Regarding House action: "there is a tendency to follow the committee."
Regarding the full committee action: he mentioned two cases this year, two boosts by John E. Fogarty (D-RI).
Regarding the subcommittee chairman: "He's the boss. He gets about what he wants"--he has a tremendous advantage--he has the clerk working for him all year round--at question time the chairman asks pages of written questions--just reads them off. He doesn't like this--Otto E. Passman (D-LA) had scheduled hearings at night the following week on Foreign Operations--"he's got a motive. It's not to get through with the bills; it's attrition. He's hoping that the other members won't show up, and he'll have things his way."--Passman runs the hearings by calling on all the Democrats first--J. Vaughan Gary (D-VA) goes crisscross according to seniority--
Regarding mark-up: "here again the chairman has a tremendous advantage. He and the clerk work for two weeks setting the figures. The other members of the committee, especially the minority, are kind of lost. They come in and say cut three million here, one million here, and unless you follow pretty closely and do your homework you don't have much of a chance."

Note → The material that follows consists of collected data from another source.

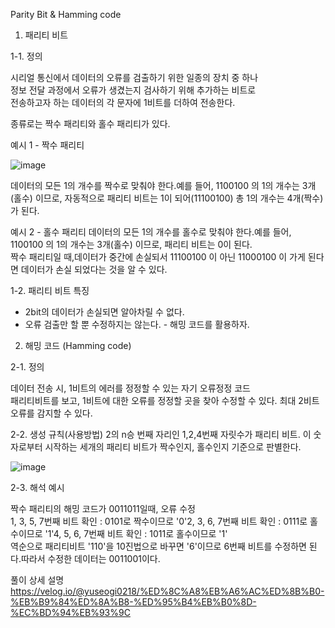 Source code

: Parity Bit & Hamming code

1. 패리티 비트

1-1. 정의 

시리얼 통신에서 데이터의 오류를 검출하기 위한 일종의 장치 중 하나  
정보 전달 과정에서 오류가 생겼는지 검사하기 위해 추가하는 비트로   
전송하고자 하는 데이터의 각 문자에 1비트를 더하여 전송한다.

종류로는 짝수 패리티와 홀수 패리티가 있다.

예시 1 - 짝수 패리티

![image](https://github.com/cs-study-for6/cs-study/assets/104435415/6b1912ac-2f73-40fc-aa3c-770f01555e29)

데이터의 모든 1의 개수를 짝수로 맞춰야 한다.예를 들어, 1100100 의 1의 개수는 3개(홀수) 이므로, 자동적으로 패리티 비트는 1이 되어(11100100) 총 1의 개수는 4개(짝수) 가 된다.

예시 2 - 홀수 패리티
데이터의 모든 1의 개수를 홀수로 맞춰야 한다.예를 들어, 1100100 의 1의 개수는 3개(홀수) 이므로, 패리티 비트는 0이 된다.   
짝수 패리티일 때,데이터가 중간에 손실되서 11100100 이 아닌 11000100 이 가게 된다면 데이터가 손실 되었다는 것을 알 수 있다.

1-2. 패리티 비트 특징
- 2bit의 데이터가 손실되면 알아차릴 수 없다.   
- 오류 검출만 할 뿐 수정하지는 않는다. - 해밍 코드를  활용하자.





2.  해밍 코드 (Hamming code)

2-1. 정의

데이터 전송 시, 1비트의 에러를 정정할 수 있는 자기 오류정정 코드   
패리티비트를 보고, 1비트에 대한 오류를 정정할 곳을 찾아 수정할 수 있다.
최대 2비트 오류를 감지할 수 있다.

2-2. 생성 규칙(사용방법)
2의 n승 번째 자리인 1,2,4번째 자릿수가 패리티 비트.
이 숫자로부터 시작하는 세개의 패리티 비트가 짝수인지, 홀수인지 기준으로 판별한다.

![image](https://github.com/cs-study-for6/cs-study/assets/104435415/6b7e5950-796b-477b-be45-3263a73dfe03)


2-3. 해석 예시

짝수 패리티의 해밍 코드가 0011011일때, 오류 수정   
1, 3, 5, 7번째 비트 확인 : 0101로 짝수이므로 '0'2, 3, 6, 7번째 비트 확인 : 0111로 홀수이므로 '1'4, 5, 6, 7번째 비트 확인 : 1011로 홀수이므로 '1'   
역순으로 패리티비트 '110'을 10진법으로 바꾸면 '6'이므로 6번째 비트를 수정하면 된다.따라서 수정한 데이터는 0011001이다.


풀이 상세 설명
https://velog.io/@yuseogi0218/%ED%8C%A8%EB%A6%AC%ED%8B%B0-%EB%B9%84%ED%8A%B8-%ED%95%B4%EB%B0%8D-%EC%BD%94%EB%93%9C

Older members come to the hearings with set ideas. Younger members come to get the facts--he made this distinction.
Regarding the Foreign Operations Subcommittee--very few other committee members are attending the hearings--he pointed out that Mr. Taber seldom came--usually it was only himself and Mr. John J. Rhodes (R-AZ)--"I'm having a field day asking questions on our side. I'm asking as many questions as Passman."
Mr. Gary and Mr. Gordon Canfield (R-NJ) "get along famously." Regarding Canfield: "he hasn't got the courage of a snail. He's afraid of labor and other pressure groups."

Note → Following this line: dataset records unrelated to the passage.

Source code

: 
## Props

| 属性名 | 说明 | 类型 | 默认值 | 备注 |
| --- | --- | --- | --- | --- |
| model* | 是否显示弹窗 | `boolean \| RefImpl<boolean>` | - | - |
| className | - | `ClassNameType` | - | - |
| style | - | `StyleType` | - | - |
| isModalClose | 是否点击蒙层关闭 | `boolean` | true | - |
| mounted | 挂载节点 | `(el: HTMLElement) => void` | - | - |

Taber has seen better days. He's out to pasture now. It takes him an hour to get out a word. . . . He still has power, though. Around here you build up power through seniority."

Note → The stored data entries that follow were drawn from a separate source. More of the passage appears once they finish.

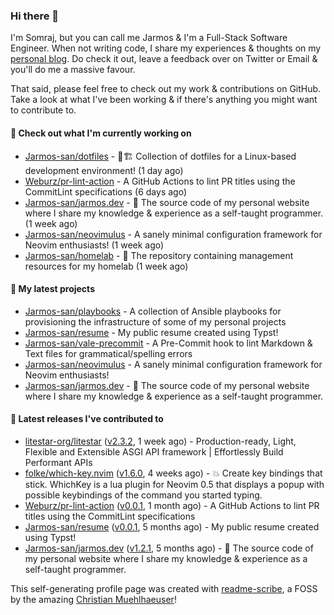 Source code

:### Hi there 👋

I'm Somraj, but you can call me Jarmos & I'm a Full-Stack Software Engineer. When not writing code, I share my experiences & thoughts on my [personal blog](https://jarmos.vercel.app). Do check it out, leave a feedback over on Twitter or Email & you'll do me a massive favour.

That said, please feel free to check out my work & contributions on GitHub. Take a look at what I've been working & if there's anything you might want to contribute to.

#### 👷 Check out what I'm currently working on

- [Jarmos-san/dotfiles](https://github.com/Jarmos-san/dotfiles) - 👷🏗️ Collection of dotfiles for a Linux-based development environment! (1 day ago)
- [Weburz/pr-lint-action](https://github.com/Weburz/pr-lint-action) - A GitHub Actions to lint PR titles using the CommitLint specifications (6 days ago)
- [Jarmos-san/jarmos.dev](https://github.com/Jarmos-san/jarmos.dev) - 👨 The source code of my personal website where I share my knowledge &amp; experience as a self-taught programmer. (1 week ago)
- [Jarmos-san/neovimulus](https://github.com/Jarmos-san/neovimulus) - A sanely minimal configuration framework for Neovim enthusiasts! (1 week ago)
- [Jarmos-san/homelab](https://github.com/Jarmos-san/homelab) - 🧪 The repository containing management resources for my homelab (1 week ago)

#### 🌱 My latest projects

- [Jarmos-san/playbooks](https://github.com/Jarmos-san/playbooks) - A collection of Ansible playbooks for provisioning the infrastructure of some of my personal projects
- [Jarmos-san/resume](https://github.com/Jarmos-san/resume) - My public resume created using Typst!
- [Jarmos-san/vale-precommit](https://github.com/Jarmos-san/vale-precommit) - A Pre-Commit hook to lint Markdown &amp; Text files for grammatical/spelling errors
- [Jarmos-san/neovimulus](https://github.com/Jarmos-san/neovimulus) - A sanely minimal configuration framework for Neovim enthusiasts!
- [Jarmos-san/jarmos.dev](https://github.com/Jarmos-san/jarmos.dev) - 👨 The source code of my personal website where I share my knowledge &amp; experience as a self-taught programmer.

#### 🔭 Latest releases I've contributed to

- [litestar-org/litestar](https://github.com/litestar-org/litestar) ([v2.3.2](https://github.com/litestar-org/litestar/releases/tag/v2.3.2), 1 week ago) - Production-ready, Light, Flexible and Extensible ASGI API framework | Effortlessly Build Performant APIs
- [folke/which-key.nvim](https://github.com/folke/which-key.nvim) ([v1.6.0](https://github.com/folke/which-key.nvim/releases/tag/v1.6.0), 4 weeks ago) - 💥   Create key bindings that stick. WhichKey is a lua plugin for Neovim 0.5 that displays a popup with possible keybindings of the command you started typing.
- [Weburz/pr-lint-action](https://github.com/Weburz/pr-lint-action) ([v0.0.1](https://github.com/Weburz/pr-lint-action/releases/tag/v0.0.1), 1 month ago) - A GitHub Actions to lint PR titles using the CommitLint specifications
- [Jarmos-san/resume](https://github.com/Jarmos-san/resume) ([v0.0.1](https://github.com/Jarmos-san/resume/releases/tag/v0.0.1), 5 months ago) - My public resume created using Typst!
- [Jarmos-san/jarmos.dev](https://github.com/Jarmos-san/jarmos.dev) ([v1.2.1](https://github.com/Jarmos-san/jarmos.dev/releases/tag/v1.2.1), 5 months ago) - 👨 The source code of my personal website where I share my knowledge &amp; experience as a self-taught programmer.

This self-generating profile page was created with [readme-scribe](https://github.com/muesli/readme-scribe), a FOSS by the amazing [Christian Muehlhaeuser](https://github.com/muesli)!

Regarding the success and failure of bureaus: "the members of the committee have their pets. It was nauseating for me to sit and hear these older men talk to some of the people; telling them what a good job they were doing--almost apologizing for having them come here"--he says that Gary and Canfield were amazed when he wanted to ask some questions of the Coast Guard--a good education here for him as a new member--"I used to come back here and say to Bill, I don't understand it. It nauseated me"--"over the years they build up friendships, they travel around the world together, go to dinners together--a mutual admiration society" (the older committee men and the agency people).
"We went to New York to look at customs, and we held a press conference. Gary said, you let me do the talking, and he painted a rosy picture. Some of the rest of us on the committee, if they'd asked us, would have given them a different picture"--
The Coast Guard and the Customs Service he mentions as pets, but Internal Revenue Service is not a pet.
Regarding the attitudes of other members: they think Appropriations is too powerful--there is "jealousy"--somebody's pet project gets cut.
I used to think the Senate was the more conservative body. When I got down here I found it wasn't so; the House is."
Regarding his subcommittee assignment: Taber just told me "he was just putting me on those subcommittees"--Foreign Aid and Treasury--he wants Defense or Public Works, but he is glad he didn't have those "big ones" his first year.
Regarding communication with bureau people: he said that the older members may have some, but he doesn't.